A group of Roman Catholics are dipping their feet in the Emerging Church pool, joining a conversation that has long drawn the interest of Protestants and Evangelicals.
While the Emerging Church has been hotly debated among Evangelicals, some of whom are staunch critics, the term “emerging” is far less known within Catholicism. Equally as unknown and confusing even among Evangelicals is the term “emergent”, which some use interchangeably with “emerging” and others have distinguished as a segment of a wider Emerging Church movement.
With that, there is "no natural resistance" to the Emerging Church, according to Fr Richard Rohr, a Franciscan priest of the New Mexico province.
"It is just an intriguing concept to many Catholics," he noted.
Today, Rohr is in conversations with Brian McLaren, one of the better known speakers of the Emergent Church, and is preparing to host an event next week around issues of the Emerging Church.
It is expected to be the first time Roman Catholics have ever hosted such an event.
The three-day conference, which begins on March 20, is sold out with nearly 1,000 people from a broad spectrum of Christian faiths signed up to attend.
With Catholics just entering the Emerging Church conversation, Rohr says the conference is "no more than an opening of a very new and wonderful door".
"We have no goal in sight now, except the excited conversation itself," he said. "There is a post conference, with those who want to talk about ‘Where do we go from here?’"

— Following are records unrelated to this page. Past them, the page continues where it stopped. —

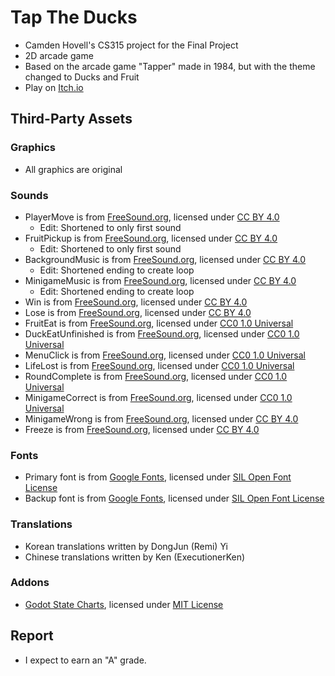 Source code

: # Tap The Ducks

 - Camden Hovell's CS315 project for the Final Project
 - 2D arcade game
 - Based on the arcade game "Tapper" made in 1984, but with the theme changed to Ducks and Fruit
 - Play on [Itch.io](https://cam-com.itch.io/tap-the-ducks)

## Third-Party Assets

 ### Graphics
 - All graphics are original

 ### Sounds
 - PlayerMove is from [FreeSound.org](https://freesound.org/people/sample_able/sounds/744578/), licensed under [CC BY 4.0](https://creativecommons.org/licenses/by/4.0/)
   - Edit: Shortened to only first sound
 - FruitPickup is from [FreeSound.org](https://freesound.org/people/sample_able/sounds/744577/), licensed under [CC BY 4.0](https://creativecommons.org/licenses/by/4.0/)
   - Edit: Shortened to only first sound
 - BackgroundMusic is from [FreeSound.org](https://freesound.org/people/ZHR%C3%98/sounds/668879/), licensed under [CC BY 4.0](https://creativecommons.org/licenses/by/4.0/)
   - Edit: Shortened ending to create loop
 - MinigameMusic is from [FreeSound.org](https://freesound.org/people/ZHR%C3%98/sounds/668879/), licensed under [CC BY 4.0](https://creativecommons.org/licenses/by/4.0/)
   - Edit: Shortened ending to create loop
 - Win is from [FreeSound.org](https://freesound.org/people/LittleRobotSoundFactory/sounds/270333/), licensed under [CC BY 4.0](https://creativecommons.org/licenses/by/4.0/)
 - Lose is from [FreeSound.org](https://freesound.org/people/alanmcki/sounds/400581/), licensed under [CC BY 4.0](https://creativecommons.org/licenses/by/4.0/)
 - FruitEat is from [FreeSound.org](https://freesound.org/people/jeckkech/sounds/391659/), licensed under [CC0 1.0 Universal](https://creativecommons.org/publicdomain/zero/1.0/)
 - DuckEatUnfinished is from [FreeSound.org](https://freesound.org/people/lulyc/sounds/346116/), licensed under [CC0 1.0 Universal](https://creativecommons.org/publicdomain/zero/1.0/)
 - MenuClick is from [FreeSound.org](https://freesound.org/people/CJspellsfish/sounds/727650/), licensed under [CC0 1.0 Universal](https://creativecommons.org/publicdomain/zero/1.0/)
 - LifeLost is from [FreeSound.org](https://freesound.org/people/suntemple/sounds/253174/), licensed under [CC0 1.0 Universal](https://creativecommons.org/publicdomain/zero/1.0/)
 - RoundComplete is from [FreeSound.org](https://freesound.org/people/Kenneth_Cooney/sounds/609336/), licensed under [CC0 1.0 Universal](https://creativecommons.org/publicdomain/zero/1.0/)
 - MinigameCorrect is from [FreeSound.org](https://freesound.org/people/HenryRichard/sounds/448274/), licensed under [CC0 1.0 Universal](https://creativecommons.org/publicdomain/zero/1.0/)
 - MinigameWrong is from [FreeSound.org](https://freesound.org/people/shapingwaves/sounds/362375/), licensed under [CC BY 4.0](https://creativecommons.org/licenses/by/4.0/)
 - Freeze is from [FreeSound.org](https://freesound.org/people/stumpbutt/sounds/381770/), licensed under [CC BY 4.0](https://creativecommons.org/licenses/by/4.0/)
 
 ### Fonts
 - Primary font is from [Google Fonts](https://fonts.google.com/specimen/Jersey+10?preview.text=Tap%20The%20Ducks%20123&query=jersey&lang=en_Latn&script=Latn&categoryFilters=Appearance:%2FTheme%2FPixel), licensed under [SIL Open Font License](https://openfontlicense.org/open-font-license-official-text/)
 - Backup font is from [Google Fonts](https://fonts.google.com/noto/specimen/Noto+Serif+KR?preview.text=Start%20%EC%8B%9C%EC%9E%91%20%E9%96%8B%E5%A7%8B&lang=ko_Kore), licensed under [SIL Open Font License](https://openfontlicense.org/open-font-license-official-text/)

 ### Translations
 - Korean translations written by DongJun (Remi) Yi
 - Chinese translations written by Ken (ExecutionerKen)

 ### Addons
  - [Godot State Charts](https://github.com/derkork/godot-statecharts?tab=readme-ov-file), licensed under [MIT License](https://github.com/derkork/godot-statecharts?tab=MIT-1-ov-file)
 
## Report

 - I expect to earn an "A" grade.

According to McLaren, the emergent (or emerging) conservation sprung up over ten years ago when a number of young leaders, most of them evangelical, came together to discuss their struggles, issues, questions, challenges, and discoveries – many of them relating to a shift from modern colonial faith to a postmodern and postcolonial faith. Similar conversations were springing up among mainline Protestants and other Christians, with Catholics being the most recent faith group to participate.
Though some have labeled it a movement, McLaren prefers to call the Emergent or Emerging Church a conversation, saying that it is still in its "embryonic stages" and just part of a larger movement that is coming together.